How is the pitch accuracy if I convert an audio file containing a vocal melody into a midi file?
In other words, when the conversion doesn’t happen in real time.
Is the performance any better than real time conversions?
Is it any better than competitor products like Melodyne etc, or do you guys essentially use the same technology when it comes to pitch accuracy?
Hey @oyvind. The algorithms we have implemented are aimed towards real-time use - so we don’t really have any way of processing offline persay.
If we did offline (non-realtime) conversion after the fact - yes we could achieve much better “performance” (in terms of what you might want as your midi output) - because you’re able to go back and forth in time and correct according to information that isn’t available to a real time method.

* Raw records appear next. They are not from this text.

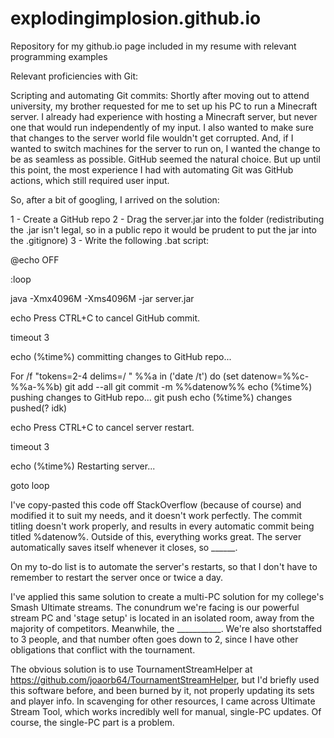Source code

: # explodingimplosion.github.io
Repository for my github.io page included in my resume with relevant programming examples


Relevant proficiencies with Git:

Scripting and automating Git commits:
  Shortly after moving out to attend university, my brother requested for me to set up his PC to run a Minecraft server. I already had experience with hosting a Minecraft server, but never one that would run independently of my input. I also wanted to make sure that changes to the server world file wouldn't get corrupted. And, if I wanted to switch machines for the server to run on, I wanted the change to be as seamless as possible. GitHub seemed the natural choice. But up until this point, the most experience I had with automating Git was GitHub actions, which still required user input.

  So, after a bit of googling, I arrived on the solution:

  1 - Create a GitHub repo
  2 - Drag the server.jar into the folder (redistributing the .jar isn't legal, so in a public repo it would be prudent to put the jar into the .gitignore)
  3 - Write the following .bat script:

@echo OFF

:loop

java -Xmx4096M -Xms4096M -jar server.jar

echo Press CTRL+C to cancel GitHub commit.

timeout 3

echo (%time%) committing changes to GitHub repo...

For /f "tokens=2-4 delims=/ " %%a in ('date /t') do (set datenow=%%c-%%a-%%b)
git add --all
git commit -m %%datenow%%
echo (%time%) pushing changes to GitHub repo...
git push
echo (%time%) changes pushed(? idk)

echo Press CTRL+C to cancel server restart.

timeout 3

echo (%time%) Restarting server...

goto loop

  I've copy-pasted this code off StackOverflow (because of course) and modified it to suit my needs, and it doesn't work perfectly. The commit titling doesn't work properly, and results in every automatic commit being titled %datenow%. Outside of this, everything works great. The server automatically saves itself whenever it closes, so ______.


  On my to-do list is to automate the server's restarts, so that I don't have to remember to restart the server once or twice a day.


I've applied this same solution to create a multi-PC solution for my college's Smash Ultimate streams. The conundrum we're facing is our powerful stream PC and 'stage setup' is located in an isolated room, away from the majority of competitors. Meanwhile, the ___________. We're also shortstaffed to 3 people, and that number often goes down to 2, since I have other obligations that conflict with the tournament.

The obvious solution is to use TournamentStreamHelper at https://github.com/joaorb64/TournamentStreamHelper, but I'd briefly used this software before, and been burned by it, not properly updating its sets and player info. In scavenging for other resources, I came across Ultimate Stream Tool, which works incredibly well for manual, single-PC updates. Of course, the single-PC part is a problem.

Non-realtime methods can give you a smoother result, compared to current real time stuff. The reason for this is not really increased “accuracy” - our pitch detector is very accurate, but perhaps the issue is it’s too accurate - when really what people want is for it to be less accurate (for example ignore transients at the start of vocal notes that cause ghost notes, or ignore vocal vibrato which causes unwanted note switching etc). Something non-real time can go back over the notes and smooth them out and effectively make it less accurate, but actually closer to what a producer might want - smoothed out MIDI notes.
We are currently working on some machine learning systems to solve these problems right now. It’s uncharted territory for real-time so it’s very much new and a research project. It will take some time, but it’s on the cards and currently in development.
We do recommend using our note restriction features (e.g. setting a key or using the note collector) to help. This is effectively what software like Melodyne also does - it can go back and try and match the input to a key and try and lock the MIDI notes to a key.
Hope that helps!
thank you for your detailed reply. It covered eveerything I wondered about.